- **PROBLEM REQUIREMENTS**
The lines of the records that include "assists" should all be copied.

[DATA SECTION — start]

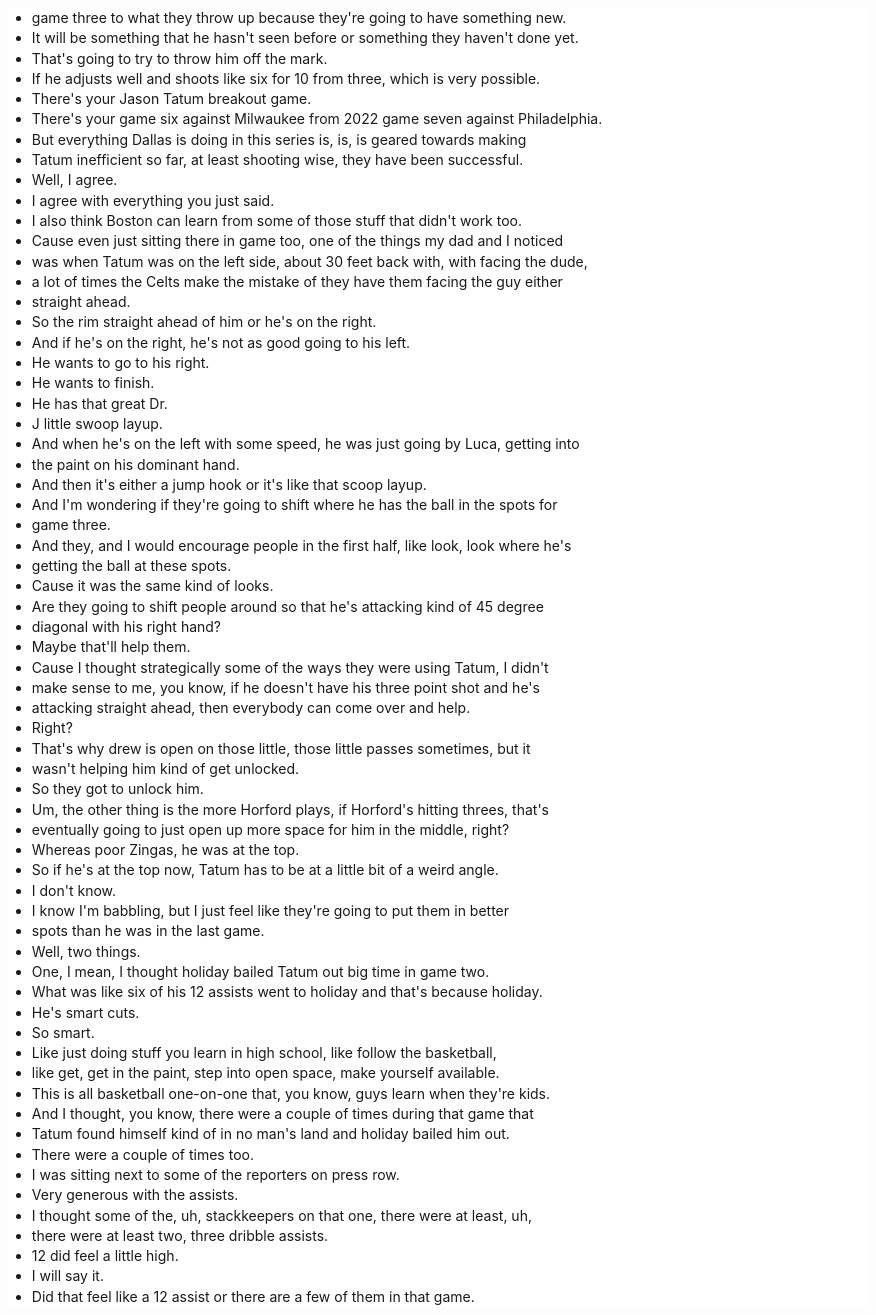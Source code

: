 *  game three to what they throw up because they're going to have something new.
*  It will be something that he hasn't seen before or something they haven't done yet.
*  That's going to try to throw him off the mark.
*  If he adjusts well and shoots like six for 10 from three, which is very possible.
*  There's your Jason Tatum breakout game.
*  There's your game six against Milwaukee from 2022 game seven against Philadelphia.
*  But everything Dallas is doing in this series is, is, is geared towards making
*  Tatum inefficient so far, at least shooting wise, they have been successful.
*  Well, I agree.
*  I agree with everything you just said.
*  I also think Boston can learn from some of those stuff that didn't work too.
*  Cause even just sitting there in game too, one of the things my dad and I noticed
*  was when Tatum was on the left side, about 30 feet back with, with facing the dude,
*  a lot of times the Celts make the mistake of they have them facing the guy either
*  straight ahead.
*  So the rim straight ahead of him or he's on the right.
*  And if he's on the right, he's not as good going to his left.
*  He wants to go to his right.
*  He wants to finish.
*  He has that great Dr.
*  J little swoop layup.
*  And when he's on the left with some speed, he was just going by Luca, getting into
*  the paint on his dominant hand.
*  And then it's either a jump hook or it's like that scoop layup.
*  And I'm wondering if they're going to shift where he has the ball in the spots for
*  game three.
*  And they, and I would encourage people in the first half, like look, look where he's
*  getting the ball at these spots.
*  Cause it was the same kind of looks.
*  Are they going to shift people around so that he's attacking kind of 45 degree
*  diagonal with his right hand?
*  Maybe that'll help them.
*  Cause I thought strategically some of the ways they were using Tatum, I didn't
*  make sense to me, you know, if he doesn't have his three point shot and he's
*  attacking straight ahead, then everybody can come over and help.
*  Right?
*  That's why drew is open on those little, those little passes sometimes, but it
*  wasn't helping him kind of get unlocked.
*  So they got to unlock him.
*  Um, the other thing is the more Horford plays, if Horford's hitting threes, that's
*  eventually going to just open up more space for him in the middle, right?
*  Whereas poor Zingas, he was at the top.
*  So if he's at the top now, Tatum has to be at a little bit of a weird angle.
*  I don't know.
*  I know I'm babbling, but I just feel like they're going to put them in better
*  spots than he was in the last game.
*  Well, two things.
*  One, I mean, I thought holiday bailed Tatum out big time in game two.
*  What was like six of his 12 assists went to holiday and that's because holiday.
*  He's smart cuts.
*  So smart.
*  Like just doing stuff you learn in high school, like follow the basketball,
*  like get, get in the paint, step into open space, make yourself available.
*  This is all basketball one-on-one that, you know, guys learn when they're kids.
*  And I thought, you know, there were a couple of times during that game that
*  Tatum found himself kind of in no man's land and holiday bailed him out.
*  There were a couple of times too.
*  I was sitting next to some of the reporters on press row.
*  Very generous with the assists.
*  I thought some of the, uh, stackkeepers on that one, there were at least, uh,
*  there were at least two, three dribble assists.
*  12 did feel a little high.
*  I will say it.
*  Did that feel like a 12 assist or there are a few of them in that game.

[DATA SECTION — finish]
[DATA SECTION — start]

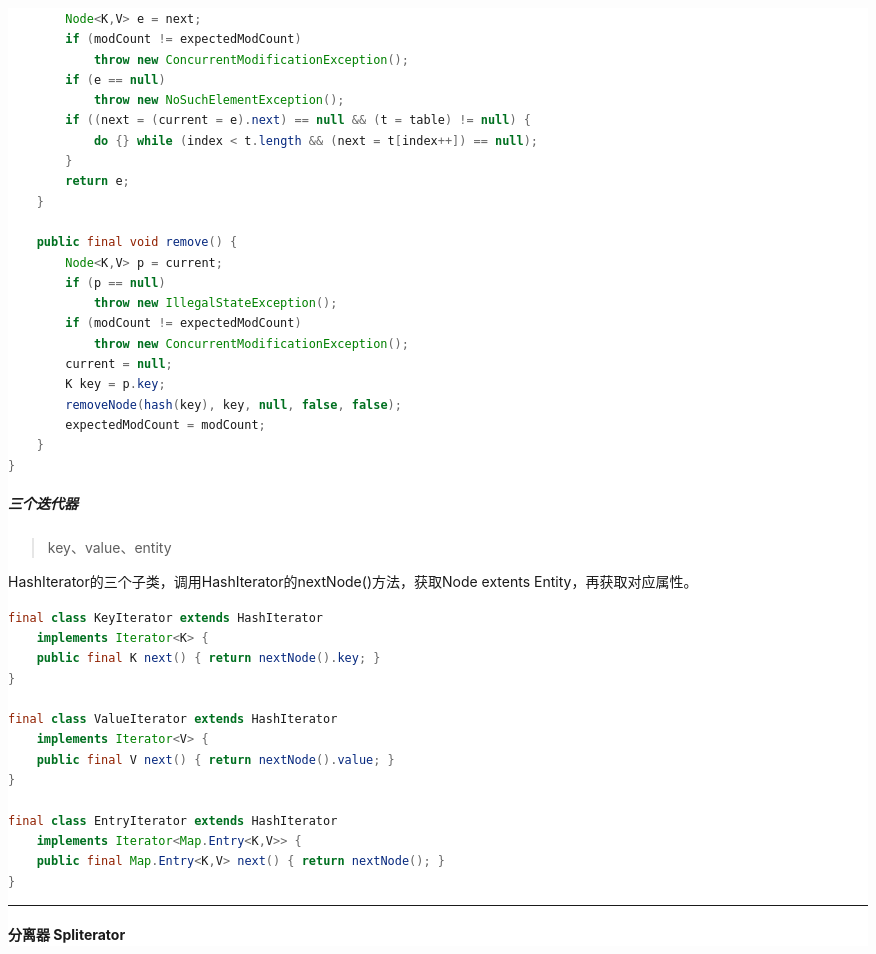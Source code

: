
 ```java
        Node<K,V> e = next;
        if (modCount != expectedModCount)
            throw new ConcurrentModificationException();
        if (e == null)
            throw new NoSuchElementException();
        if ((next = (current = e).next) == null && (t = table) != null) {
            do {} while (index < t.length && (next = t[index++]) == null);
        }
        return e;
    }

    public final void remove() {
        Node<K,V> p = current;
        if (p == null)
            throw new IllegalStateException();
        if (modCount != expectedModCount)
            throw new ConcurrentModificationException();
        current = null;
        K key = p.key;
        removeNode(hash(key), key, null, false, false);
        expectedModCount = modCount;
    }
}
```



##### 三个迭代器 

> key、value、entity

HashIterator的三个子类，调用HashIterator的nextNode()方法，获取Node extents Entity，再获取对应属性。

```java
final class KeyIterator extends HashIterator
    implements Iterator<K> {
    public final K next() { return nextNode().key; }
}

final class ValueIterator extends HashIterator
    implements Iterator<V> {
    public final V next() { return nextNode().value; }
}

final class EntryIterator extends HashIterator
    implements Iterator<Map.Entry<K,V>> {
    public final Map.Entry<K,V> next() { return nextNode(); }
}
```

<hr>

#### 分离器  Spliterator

[DATA SECTION — finish]
[DATA SECTION — start]

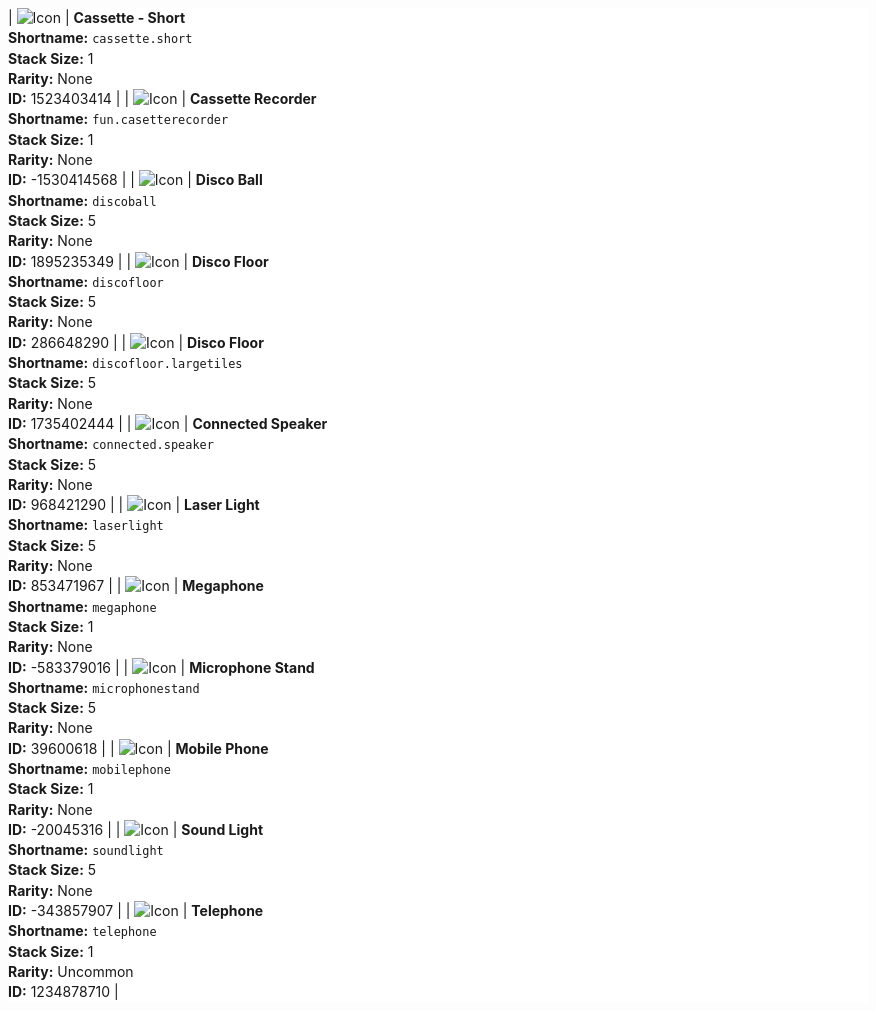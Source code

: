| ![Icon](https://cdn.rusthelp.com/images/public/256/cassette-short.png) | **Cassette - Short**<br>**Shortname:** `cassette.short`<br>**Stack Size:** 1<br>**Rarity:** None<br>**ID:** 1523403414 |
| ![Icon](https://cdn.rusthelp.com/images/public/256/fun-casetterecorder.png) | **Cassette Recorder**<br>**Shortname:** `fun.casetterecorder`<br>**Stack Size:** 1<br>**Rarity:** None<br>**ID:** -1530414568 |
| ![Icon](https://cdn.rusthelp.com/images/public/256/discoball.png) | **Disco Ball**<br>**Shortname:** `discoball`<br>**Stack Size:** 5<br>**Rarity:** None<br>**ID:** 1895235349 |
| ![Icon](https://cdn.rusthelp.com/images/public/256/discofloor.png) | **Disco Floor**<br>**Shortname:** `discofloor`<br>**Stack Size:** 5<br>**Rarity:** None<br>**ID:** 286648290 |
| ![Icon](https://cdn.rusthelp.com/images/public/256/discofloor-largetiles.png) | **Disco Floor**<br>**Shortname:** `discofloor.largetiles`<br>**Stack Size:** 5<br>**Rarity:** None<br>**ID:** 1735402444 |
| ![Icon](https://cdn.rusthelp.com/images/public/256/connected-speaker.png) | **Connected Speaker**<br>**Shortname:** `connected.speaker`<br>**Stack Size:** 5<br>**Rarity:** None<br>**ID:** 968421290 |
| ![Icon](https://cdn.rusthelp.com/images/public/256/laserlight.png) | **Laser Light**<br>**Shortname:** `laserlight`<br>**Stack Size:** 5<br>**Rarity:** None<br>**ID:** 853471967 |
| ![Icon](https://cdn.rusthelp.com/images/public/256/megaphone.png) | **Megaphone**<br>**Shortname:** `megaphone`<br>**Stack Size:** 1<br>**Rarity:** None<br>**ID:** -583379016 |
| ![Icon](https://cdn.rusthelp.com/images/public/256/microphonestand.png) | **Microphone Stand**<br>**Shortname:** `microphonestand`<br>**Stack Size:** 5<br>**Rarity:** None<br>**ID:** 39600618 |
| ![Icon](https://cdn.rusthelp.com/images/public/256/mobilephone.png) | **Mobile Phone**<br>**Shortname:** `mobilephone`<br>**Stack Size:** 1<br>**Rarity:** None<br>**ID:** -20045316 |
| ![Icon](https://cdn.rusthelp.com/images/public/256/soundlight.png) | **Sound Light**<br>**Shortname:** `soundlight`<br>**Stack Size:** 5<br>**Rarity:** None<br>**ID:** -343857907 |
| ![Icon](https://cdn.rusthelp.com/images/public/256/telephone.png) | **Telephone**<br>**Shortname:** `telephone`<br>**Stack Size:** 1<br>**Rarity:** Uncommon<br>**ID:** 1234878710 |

[DATA SECTION — finish]

- **RESPONSE**
*  What was like six of his 12 assists went to holiday and that's because holiday.
*  Very generous with the assists.
*  there were at least two, three dribble assists.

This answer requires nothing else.